Is the result of the next presidential election to turn upon the removal of Libby Prison to Chicago? – or rather upon the proposition to remove it? If so, we may paraphrase NAPOLEON’S famous dictum, and say, “Scratch a northerner and you will find a South-hater.” We own that we have felt a good deal of surprise when we have seen how much importance is attached in some quarters to the proposition. The feeling of many southerners is that no good result can flow from the removal, and that it would be better for the whole country to leave the old prison where it is. Conservative, quiet, patriotic southerners are those who look upon the matter in this light.

It may seem to be an extravagant estimate, and yet we suppose it is not extravagant to say that during the last twenty years the hack-drivers have annually derived such a revenue from the passengers whom they have driven to the Libby Prison that they at least must look with the utmost disfavor upon the proposed transfer of that property to northern lands and hands. That revenue is henceforth to be turned into the pockets of the white hack-drivers of Chicago and withheld from the pockets of the negro hackmen of Richmond. We do not doubt indeed that the hack-owners of this city could afford to make a liberal contribution to the fund that may possibly be raised for repurchasing the famous building. Inasmuch as the Chicago purchasers seem perfectly willing to sell the prison back to our people, perhaps it would not be amiss to institute inquiries to ascertain how much money Libby Prison has attracted to this city since the close of the war. More, we guess, than twenty-three thousand dollars. The hotel-keepers have received more of it, of course, than the hack-drivers, or the merchants, or the sellers of relics of the war, or any other one class.

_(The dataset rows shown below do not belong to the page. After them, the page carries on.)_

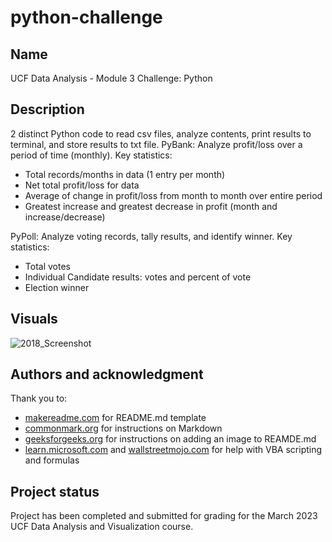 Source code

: # python-challenge

## Name
UCF Data Analysis - Module 3 Challenge: Python

## Description
2 distinct Python code to read csv files, analyze contents, print results to terminal, and store results to txt file.
PyBank: Analyze profit/loss over a period of time (monthly).  Key statistics:
* Total records/months in data (1 entry per month)
* Net total profit/loss for data
* Average of change in profit/loss from month to month over entire period
* Greatest increase and greatest decrease in profit (month and increase/decrease)

PyPoll: Analyze voting records, tally results, and identify winner.  Key statistics:
* Total votes
* Individual Candidate results: votes and percent of vote
* Election winner

## Visuals

![2018_Screenshot](https://user-images.githubusercontent.com/127908349/227750186-c1921746-c654-44ff-8f74-6e436a48e29a.png)

## Authors and acknowledgment
Thank you to:
* [makereadme.com](https://www.makeareadme.com/) for README.md template
* [commonmark.org](https://commonmark.org/help/) for instructions on Markdown
* [geeksforgeeks.org](https://www.geeksforgeeks.org/how-to-add-images-on-readme-md-file-in-a-github-repository-from-the-local-system/) for instructions on adding an image to REAMDE.md
* [learn.microsoft.com](https://learn.microsoft.com/en-us/office/vba/api/overview/) and [wallstreetmojo.com](https://www.wallstreetmojo.com/vba-countif/) for help with VBA scripting and formulas

## Project status
Project has been completed and submitted for grading for the March 2023 UCF Data Analysis and Visualization course.
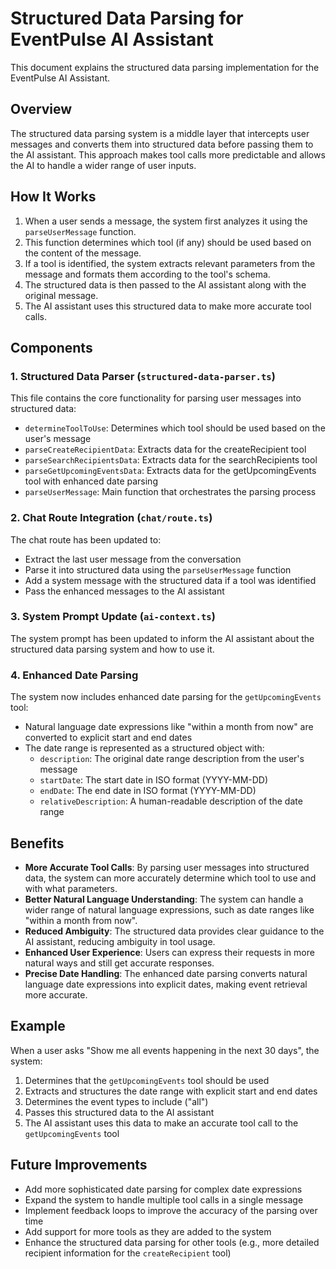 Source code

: # Structured Data Parsing for EventPulse AI Assistant

This document explains the structured data parsing implementation for the EventPulse AI Assistant.

## Overview

The structured data parsing system is a middle layer that intercepts user messages and converts them into structured data before passing them to the AI assistant. This approach makes tool calls more predictable and allows the AI to handle a wider range of user inputs.

## How It Works

1. When a user sends a message, the system first analyzes it using the `parseUserMessage` function.
2. This function determines which tool (if any) should be used based on the content of the message.
3. If a tool is identified, the system extracts relevant parameters from the message and formats them according to the tool's schema.
4. The structured data is then passed to the AI assistant along with the original message.
5. The AI assistant uses this structured data to make more accurate tool calls.

## Components

### 1. Structured Data Parser (`structured-data-parser.ts`)

This file contains the core functionality for parsing user messages into structured data:

- `determineToolToUse`: Determines which tool should be used based on the user's message
- `parseCreateRecipientData`: Extracts data for the createRecipient tool
- `parseSearchRecipientsData`: Extracts data for the searchRecipients tool
- `parseGetUpcomingEventsData`: Extracts data for the getUpcomingEvents tool with enhanced date parsing
- `parseUserMessage`: Main function that orchestrates the parsing process

### 2. Chat Route Integration (`chat/route.ts`)

The chat route has been updated to:

- Extract the last user message from the conversation
- Parse it into structured data using the `parseUserMessage` function
- Add a system message with the structured data if a tool was identified
- Pass the enhanced messages to the AI assistant

### 3. System Prompt Update (`ai-context.ts`)

The system prompt has been updated to inform the AI assistant about the structured data parsing system and how to use it.

### 4. Enhanced Date Parsing

The system now includes enhanced date parsing for the `getUpcomingEvents` tool:

- Natural language date expressions like "within a month from now" are converted to explicit start and end dates
- The date range is represented as a structured object with:
  - `description`: The original date range description from the user's message
  - `startDate`: The start date in ISO format (YYYY-MM-DD)
  - `endDate`: The end date in ISO format (YYYY-MM-DD)
  - `relativeDescription`: A human-readable description of the date range

## Benefits

- **More Accurate Tool Calls**: By parsing user messages into structured data, the system can more accurately determine which tool to use and with what parameters.
- **Better Natural Language Understanding**: The system can handle a wider range of natural language expressions, such as date ranges like "within a month from now".
- **Reduced Ambiguity**: The structured data provides clear guidance to the AI assistant, reducing ambiguity in tool usage.
- **Enhanced User Experience**: Users can express their requests in more natural ways and still get accurate responses.
- **Precise Date Handling**: The enhanced date parsing converts natural language date expressions into explicit dates, making event retrieval more accurate.

## Example

When a user asks "Show me all events happening in the next 30 days", the system:

1. Determines that the `getUpcomingEvents` tool should be used
2. Extracts and structures the date range with explicit start and end dates
3. Determines the event types to include ("all")
4. Passes this structured data to the AI assistant
5. The AI assistant uses this data to make an accurate tool call to the `getUpcomingEvents` tool

## Future Improvements

- Add more sophisticated date parsing for complex date expressions
- Expand the system to handle multiple tool calls in a single message
- Implement feedback loops to improve the accuracy of the parsing over time
- Add support for more tools as they are added to the system
- Enhance the structured data parsing for other tools (e.g., more detailed recipient information for the `createRecipient` tool)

It would be unfortunate, to say the least, if this proposed removal should be accomplished in time (and just in time) to have the building opened for exhibition during the session of the Republican National Convention. That is the only prospective fact that has caused us any considerable concern. We are inclined to the belief recently expressed very forcibly by the Iowa State Register, a Republican paper edited by a member of the Republican National Committee, that the Republicans of the eastern States have determined to frown down all attempts to raise sectional issues. We take it, too, that the Anarchists and others have driven sectionalism out of Chicago. The opposition, therefore, to removing the Libby Prison to Chicago would not be half so strong after the presidential election as now. Indeed the opposition would be much less if the removal were postponed until after the adjournment of the Republican National Convention.

But whatever is to be done must be done soon. Let us not, however, place ourselves in a wrong position.